* [What the task asks]: Scan the records below, and wherever a line has the word "from", pull it out.

┄┄┄┄┄┄┄┄┄┄

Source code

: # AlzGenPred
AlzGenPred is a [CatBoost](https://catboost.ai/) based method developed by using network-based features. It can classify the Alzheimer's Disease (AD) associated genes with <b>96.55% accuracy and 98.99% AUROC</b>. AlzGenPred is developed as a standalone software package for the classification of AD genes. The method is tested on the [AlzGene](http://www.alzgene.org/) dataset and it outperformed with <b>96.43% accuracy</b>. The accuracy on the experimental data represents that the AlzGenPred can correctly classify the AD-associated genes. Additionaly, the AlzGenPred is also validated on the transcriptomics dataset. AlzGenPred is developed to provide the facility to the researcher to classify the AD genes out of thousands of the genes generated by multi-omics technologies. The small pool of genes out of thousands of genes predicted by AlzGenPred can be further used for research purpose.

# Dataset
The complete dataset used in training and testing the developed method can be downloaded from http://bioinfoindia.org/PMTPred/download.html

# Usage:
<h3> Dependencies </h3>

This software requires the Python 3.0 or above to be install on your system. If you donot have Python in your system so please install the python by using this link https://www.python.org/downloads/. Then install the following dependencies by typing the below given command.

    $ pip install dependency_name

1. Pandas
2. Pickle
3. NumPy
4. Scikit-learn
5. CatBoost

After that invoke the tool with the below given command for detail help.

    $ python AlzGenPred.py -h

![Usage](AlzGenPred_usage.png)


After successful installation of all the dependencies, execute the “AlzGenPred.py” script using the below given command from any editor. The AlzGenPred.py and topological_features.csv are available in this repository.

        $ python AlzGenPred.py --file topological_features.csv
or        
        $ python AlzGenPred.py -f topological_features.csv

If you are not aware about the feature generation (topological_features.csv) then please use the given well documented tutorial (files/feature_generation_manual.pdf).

┄┄┄┄┄┄┄┄┄┄

* [Response area]:
The complete dataset used in training and testing the developed method can be downloaded from http://bioinfoindia.org/PMTPred/download.html
After successful installation of all the dependencies, execute the “AlzGenPred.py” script using the below given command from any editor. The AlzGenPred.py and topological_features.csv are available in this repository.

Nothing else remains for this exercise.